The Utah State Legislature's passage of House Bill 497 back in 2011 triggered protests and a lawsuit by the ACLU and the Utah Coalition of La Raza. Critics said the law, which included provisions that allowed for police to stop and question someone about their immigration status, amounted to racial profiling. They dubbed it a "Show Me Your Papers" law.
In June, a federal judge struck down portions of the law, but kept other parts intact.
Read the judge's ruling here:
The time to appeal a preliminary injunction prohibiting the state from enforcing the law has passed.
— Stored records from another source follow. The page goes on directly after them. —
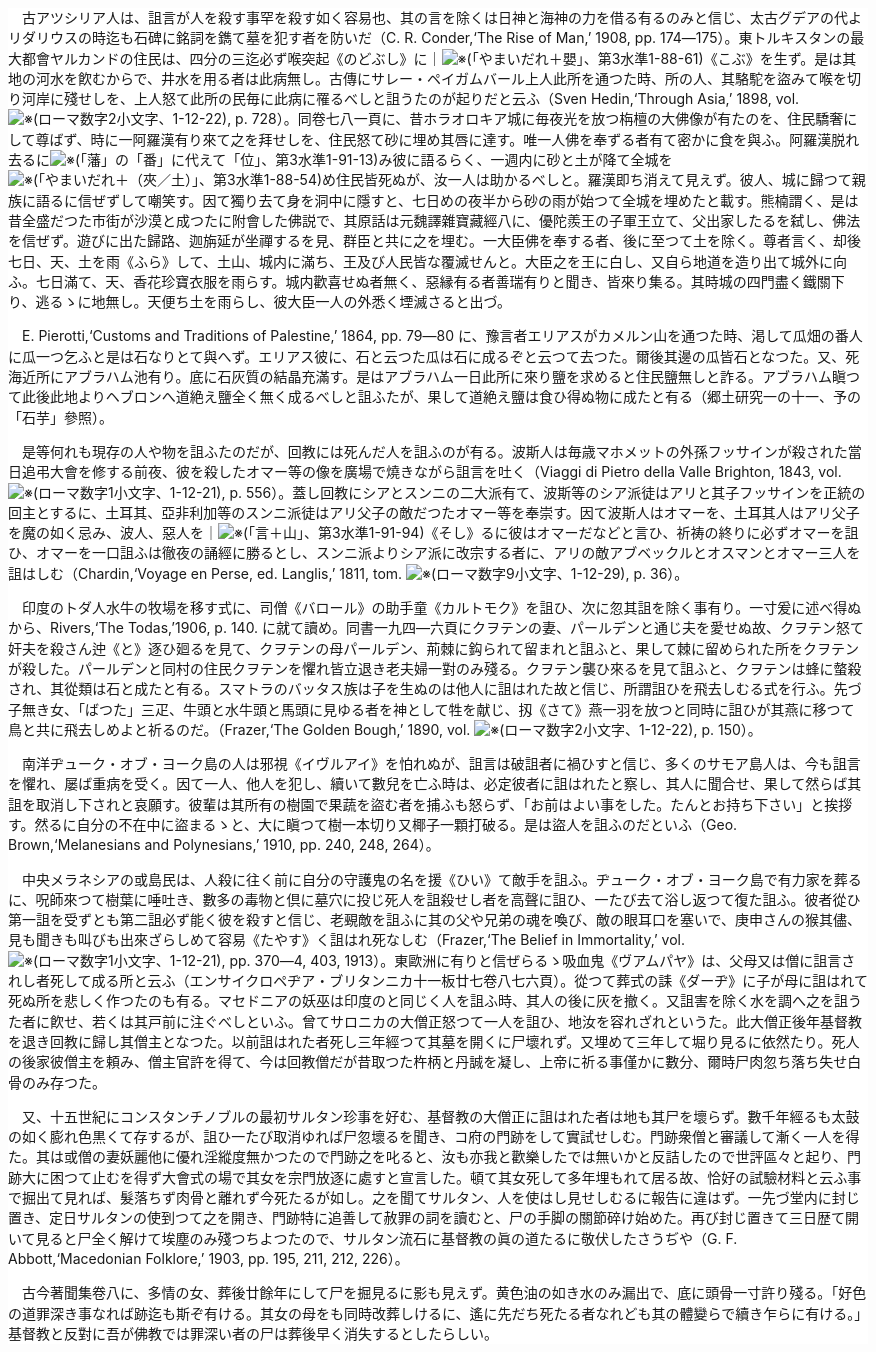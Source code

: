 　古アツシリア人は、詛言が人を殺す事罕を殺す如く容易也、其の言を除くは日神と海神の力を借る有るのみと信じ、太古グデアの代よリダリウスの時迄も石碑に銘詞を鐫て墓を犯す者を防いだ（C. R. Conder,‘The Rise of Man,’ 1908, pp. 174―175）。東トルキスタンの最大都會ヤルカンドの住民は、四分の三迄必ず喉突起《のどぶし》に｜![※(「やまいだれ＋嬰」、第3水準1-88-61)](https://www.aozora.gr.jp/cards/000093/files/../../../gaiji/1-88/1-88-61.png)《こぶ》を生ず。是は其地の河水を飮むからで、井水を用る者は此病無し。古傳にサレー・ペイガムバール上人此所を通つた時、所の人、其駱駝を盜みて喉を切り河岸に殘せしを、上人怒て此所の民毎に此病に罹るべしと詛うたのが起りだと云ふ（Sven Hedin,‘Through Asia,’ 1898, vol. ![※(ローマ数字2小文字、1-12-22)](https://www.aozora.gr.jp/cards/000093/files/../../../gaiji/1-12/1-12-22.png), p. 728）。同卷七八一頁に、昔ホラオロキア城に毎夜光を放つ栴檀の大佛像が有たのを、住民驕奢にして尊ばず、時に一阿羅漢有り來て之を拜せしを、住民怒て砂に埋め其唇に達す。唯一人佛を奉ずる者有て密かに食を與ふ。阿羅漢脱れ去るに![※(「藩」の「番」に代えて「位」、第3水準1-91-13)](https://www.aozora.gr.jp/cards/000093/files/../../../gaiji/1-91/1-91-13.png)み彼に語るらく、一週内に砂と土が降て全城を![※(「やまいだれ＋（夾／土）」、第3水準1-88-54)](https://www.aozora.gr.jp/cards/000093/files/../../../gaiji/1-88/1-88-54.png)め住民皆死ぬが、汝一人は助かるべしと。羅漢即ち消えて見えず。彼人、城に歸つて親族に語るに信ぜずして嘲笑す。因て獨り去て身を洞中に隱すと、七日めの夜半から砂の雨が始つて全城を埋めたと載す。熊楠謂く、是は昔全盛だつた市街が沙漠と成つたに附會した佛説で、其原話は元魏譯雜寶藏經八に、優陀羨王の子軍王立て、父出家したるを弑し、佛法を信ぜず。遊びに出た歸路、迦旃延が坐禪するを見、群臣と共に之を埋む。一大臣佛を奉する者、後に至つて土を除く。尊者言く、却後七日、天、土を雨《ふら》して、土山、城内に滿ち、王及び人民皆な覆滅せんと。大臣之を王に白し、又自ら地道を造り出て城外に向ふ。七日滿て、天、香花珍寶衣服を雨らす。城内歡喜せぬ者無く、惡縁有る者善瑞有りと聞き、皆來り集る。其時城の四門盡く鐵關下り、逃るゝに地無し。天便ち土を雨らし、彼大臣一人の外悉く堙滅さると出づ。

　E. Pierotti,‘Customs and Traditions of Palestine,’ 1864, pp. 79―80 に、豫言者エリアスがカメルン山を通つた時、渇して瓜畑の番人に瓜一つ乞ふと是は石なりとて與へず。エリアス彼に、石と云つた瓜は石に成るぞと云つて去つた。爾後其邊の瓜皆石となつた。又、死海近所にアブラハム池有り。底に石灰質の結晶充滿す。是はアブラハム一日此所に來り鹽を求めると住民鹽無しと詐る。アブラハム瞋つて此後此地よりヘブロンへ道絶え鹽全く無く成るべしと詛ふたが、果して道絶え鹽は食ひ得ぬ物に成たと有る（郷土研究一の十一、予の「石芋」參照）。

　是等何れも現存の人や物を詛ふたのだが、回教には死んだ人を詛ふのが有る。波斯人は毎歳マホメットの外孫フッサインが殺された當日追弔大會を修する前夜、彼を殺したオマー等の像を廣場で燒きながら詛言を吐く（Viaggi di Pietro della Valle Brighton, 1843, vol. ![※(ローマ数字1小文字、1-12-21)](https://www.aozora.gr.jp/cards/000093/files/../../../gaiji/1-12/1-12-21.png), p. 556）。蓋し回教にシアとスンニの二大派有て、波斯等のシア派徒はアリと其子フッサインを正統の回主とするに、土耳其、亞非利加等のスンニ派徒はアリ父子の敵だつたオマー等を奉崇す。因て波斯人はオマーを、土耳其人はアリ父子を魔の如く忌み、波人、惡人を｜![※(「言＋山」、第3水準1-91-94)](https://www.aozora.gr.jp/cards/000093/files/../../../gaiji/1-91/1-91-94.png)《そし》るに彼はオマーだなどと言ひ、祈祷の終りに必ずオマーを詛ひ、オマーを一口詛ふは徹夜の誦經に勝るとし、スンニ派よりシア派に改宗する者に、アリの敵アブベックルとオスマンとオマー三人を詛はしむ（Chardin,‘Voyage en Perse, ed. Langlis,’ 1811, tom. ![※(ローマ数字9小文字、1-12-29)](https://www.aozora.gr.jp/cards/000093/files/../../../gaiji/1-12/1-12-29.png), p. 36）。

　印度のトダ人水牛の牧場を移す式に、司僧《バロール》の助手童《カルトモク》を詛ひ、次に忽其詛を除く事有り。一寸爰に述べ得ぬから、Rivers,‘The Todas,’1906, p. 140. に就て讀め。同書一九四―六頁にクヲテンの妻、パールデンと通じ夫を愛せぬ故、クヲテン怒て奸夫を殺さん迚《と》逐ひ廻るを見て、クヲテンの母パールデン、荊棘に鈎られて留まれと詛ふと、果して棘に留められた所をクヲテンが殺した。パールデンと同村の住民クヲテンを懼れ皆立退き老夫婦一對のみ殘る。クヲテン襲ひ來るを見て詛ふと、クヲテンは蜂に螫殺され、其從類は石と成たと有る。スマトラのバッタス族は子を生ぬのは他人に詛はれた故と信じ、所謂詛ひを飛去しむる式を行ふ。先づ子無き女、「ばつた」三疋、牛頭と水牛頭と馬頭に見ゆる者を神として牲を献じ、扨《さて》燕一羽を放つと同時に詛ひが其燕に移つて鳥と共に飛去しめよと祈るのだ。（Frazer,‘The Golden Bough,’ 1890, vol. ![※(ローマ数字2小文字、1-12-22)](https://www.aozora.gr.jp/cards/000093/files/../../../gaiji/1-12/1-12-22.png), p. 150）。

　南洋ヂューク・オブ・ヨーク島の人は邪視《イヴルアイ》を怕れぬが、詛言は破詛者に禍ひすと信じ、多くのサモア島人は、今も詛言を懼れ、屡ば重病を受く。因て一人、他人を犯し、續いて數兒を亡ふ時は、必定彼者に詛はれたと察し、其人に聞合せ、果して然らば其詛を取消し下されと哀願す。彼輩は其所有の樹園で果蔬を盜む者を捕ふも怒らず、「お前はよい事をした。たんとお持ち下さい」と挨拶す。然るに自分の不在中に盜まるゝと、大に瞋つて樹一本切り又椰子一顆打破る。是は盜人を詛ふのだといふ（Geo. Brown,‘Melanesians and Polynesians,’ 1910, pp. 240, 248, 264）。

　中央メラネシアの或島民は、人殺に往く前に自分の守護鬼の名を援《ひい》て敵手を詛ふ。ヂューク・オブ・ヨーク島で有力家を葬るに、呪師來つて樹葉に唾吐き、數多の毒物と倶に墓穴に投じ死人を詛殺せし者を高聲に詛ひ、一たび去て浴し返つて復た詛ふ。彼者從ひ第一詛を受ずとも第二詛必ず能く彼を殺すと信じ、老覡敵を詛ふに其の父や兄弟の魂を喚び、敵の眼耳口を塞いで、庚申さんの猴其儘、見も聞きも叫びも出來ざらしめて容易《たやす》く詛はれ死なしむ（Frazer,‘The Belief in Immortality,’ vol. ![※(ローマ数字1小文字、1-12-21)](https://www.aozora.gr.jp/cards/000093/files/../../../gaiji/1-12/1-12-21.png), pp. 370―4, 403, 1913）。東歐洲に有りと信ぜらるゝ吸血鬼《ヴアムパヤ》は、父母又は僧に詛言されし者死して成る所と云ふ（エンサイクロペヂア・ブリタンニカ十一板廿七卷八七六頁）。從つて葬式の誄《ダーヂ》に子が母に詛はれて死ぬ所を悲しく作つたのも有る。マセドニアの妖巫は印度のと同じく人を詛ふ時、其人の後に灰を撤く。又詛害を除く水を調へ之を詛うた者に飮せ、若くは其戸前に注ぐべしといふ。曾てサロニカの大僧正怒つて一人を詛ひ、地汝を容れざれというた。此大僧正後年基督教を退き回教に歸し其僧主となつた。以前詛はれた者死し三年經つて其墓を開くに尸壞れず。又埋めて三年して堀り見るに依然たり。死人の後家彼僧主を頼み、僧主官許を得て、今は回教僧だが昔取つた杵柄と丹誠を凝し、上帝に祈る事僅かに數分、爾時尸肉忽ち落ち失せ白骨のみ存つた。

　又、十五世紀にコンスタンチノブルの最初サルタン珍事を好む、基督教の大僧正に詛はれた者は地も其尸を壞らず。數千年經るも太鼓の如く膨れ色黒くて存するが、詛ひ一たび取消ゆれば尸忽壞るを聞き、コ府の門跡をして實試せしむ。門跡衆僧と審議して漸く一人を得た。其は或僧の妻妖麗他に優れ淫縱度無かつたので門跡之を叱ると、汝も亦我と歡樂したでは無いかと反詰したので世評區々と起り、門跡大に困つて止むを得ず大會式の場で其女を宗門放逐に處すと宣言した。頓て其女死して多年埋もれて居る故、恰好の試驗材料と云ふ事で掘出て見れば、髮落ちず肉骨と離れず今死たるが如し。之を聞てサルタン、人を使はし見せしむるに報告に違はず。一先づ堂内に封じ置き、定日サルタンの使到つて之を開き、門跡特に追善して赦罪の詞を讀むと、尸の手脚の關節碎け始めた。再び封じ置きて三日歴て開いて見ると尸全く解けて埃塵のみ殘つちよつたので、サルタン流石に基督教の眞の道たるに敬伏したさうぢや（G. F. Abbott,‘Macedonian Folklore,’ 1903, pp. 195, 211, 212, 226）。

　古今著聞集卷八に、多情の女、葬後廿餘年にして尸を掘見るに影も見えず。黄色油の如き水のみ漏出で、底に頭骨一寸許り殘る。「好色の道罪深き事なれば跡迄も斯ぞ有ける。其女の母をも同時改葬しけるに、遙に先だち死たる者なれども其の體變らで續き乍らに有ける。」基督教と反對に吾が佛教では罪深い者の尸は葬後早く消失するとしたらしい。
Now, both sides await a final order -- and the state could then appeal to the 10th U.S. Circuit Court in Denver.
However, the talks seem to indicate that the state isn't planning an appeal. The Utah Attorney General's Office reiterated Friday that it was working with the ACLU "to find a final resolution on this."
Some lawmakers said they hoped Utah would not appeal.
"It's a bad law in the first place. It leads to profiling," said Rep. Mark Wheatley, D-Murray, who chairs the legislature's Hispanic Caucus.
Wheatley said he did not believe there was an appetite amongst lawmakers to pass a similar piece of legislation again. Sen. Margaret Dayton, R-Orem, who co-sponsored the original H.B. 497, told FOX 13 that she still felt strongly that if federal authorities refused to enforce immigration laws then the state should have the option.
"I will wait and see what the attorney general's final resolution is before I decide if I should pursue additional legislation," she said Friday.
Reyes said he was not sure if legislators would want an appeal.
"It's hard to gauge," he told FOX 13. "Not being a legislator, I try not to guess at what their mindset is."